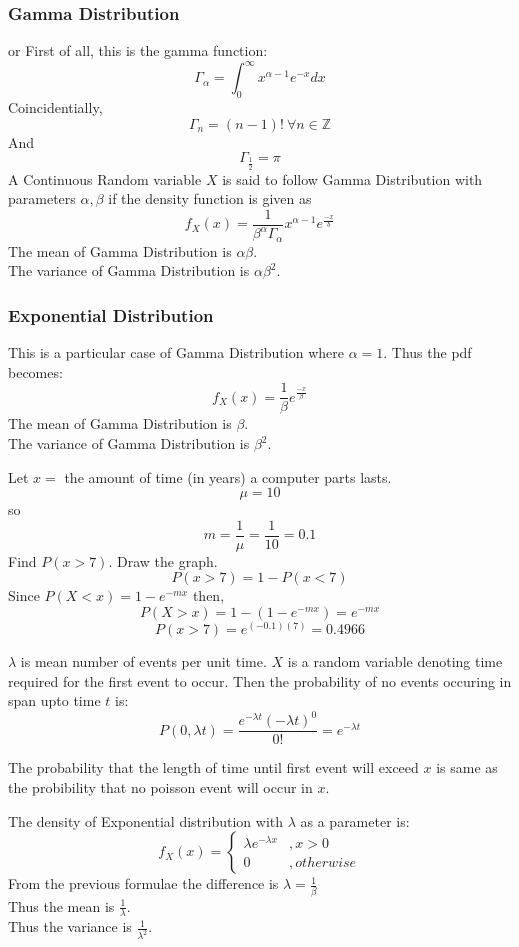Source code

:\documentclass[11pt,letterpaper]{article}
\begin{document}
\subsubsection{Gamma Distribution}or
First of all, this is the gamma function:
\[
  \Gamma_\alpha = \int_0^\infty x^{\alpha-1}e^{-x} dx
\]
Coincidentially, 
\[
  \Gamma_n = (n-1)! \ \forall n \in \mathbb{Z}
\]
And 
\[
  \Gamma_\frac{1}{2} = \pi
\]
A Continuous Random variable $X$ is said to follow Gamma Distribution with parameters
$\alpha,\beta$ if the density function is given as 
\[
  f_X(x) = \frac{1}{\beta^\alpha \Gamma_\alpha} x^{\alpha-1} e^{\frac{-x}{b}}
\]
The mean of Gamma Distribution is $\alpha\beta$. \\
The variance of Gamma Distribution is $\alpha\beta^2$.
\subsubsection{Exponential Distribution}
This is a particular case of Gamma Distribution where $\alpha = 1$. Thus the pdf
becomes: 
\[
  f_X(x) = \frac{1}{\beta} e^\frac{-x}{\beta}
\]
The mean of Gamma Distribution is $\beta$. \\
The variance of Gamma Distribution is $\beta^2$.
\vspace{1cm}
\begin{mdframed}
  Let $x = $ the amount of time (in years) a computer parts lasts. 
  \[
    \mu = 10
  \]
  so 
  \[
    m = \frac{1}{\mu} = \frac{1}{10} = 0.1
  \]
  Find 
  $P(x > 7).$ Draw the graph.
  \[ 
    P(x > 7) = 1 - P (x<7)
  \]
  Since $P(X<x)=1-e^{-mx}$ then, 
  \[
  P(X>x)=1-(1-e^{-mx})=e^{-mx}\]
  \[  
  P(x>7)=e^{(-0.1)(7)}=0.4966
    \]
\end{mdframed}

$\lambda$ is mean number of events per unit time. $X$ is a random variable denoting 
time required for the first event to occur. Then the probability of no events 
occuring in span upto time $t$ is: 
\[
  P(0, \lambda t) = \frac{e^{-\lambda t}(-\lambda t)^0}{0!} = e^{-\lambda t}
\]

The probability that the length of time until first event will exceed $x$ is same 
as the probibility that no poisson event will occur in $x$.

The density of Exponential distribution with $\lambda$ as a parameter is: 
\[
  f_X(x) = \begin{cases} \lambda e^{-\lambda x} &, x > 0\\ 
  0 &, otherwise\end{cases}
\]
From the previous formulae the difference is $\lambda = \frac{1}{\beta}$\\
Thus the mean is $\frac{1}{\lambda}$.\\
Thus the variance is $\frac{1}{\lambda^2}$.
\end{document}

▸ **Work request**: What lines above contain the string "frac"? Copy all of them.

▸ **Your solution**:
  \Gamma_\frac{1}{2} = \pi
  f_X(x) = \frac{1}{\beta^\alpha \Gamma_\alpha} x^{\alpha-1} e^{\frac{-x}{b}}
  f_X(x) = \frac{1}{\beta} e^\frac{-x}{\beta}
    m = \frac{1}{\mu} = \frac{1}{10} = 0.1
  P(0, \lambda t) = \frac{e^{-\lambda t}(-\lambda t)^0}{0!} = e^{-\lambda t}
From the previous formulae the difference is $\lambda = \frac{1}{\beta}$\\
Thus the mean is $\frac{1}{\lambda}$.\\
Thus the variance is $\frac{1}{\lambda^2}$.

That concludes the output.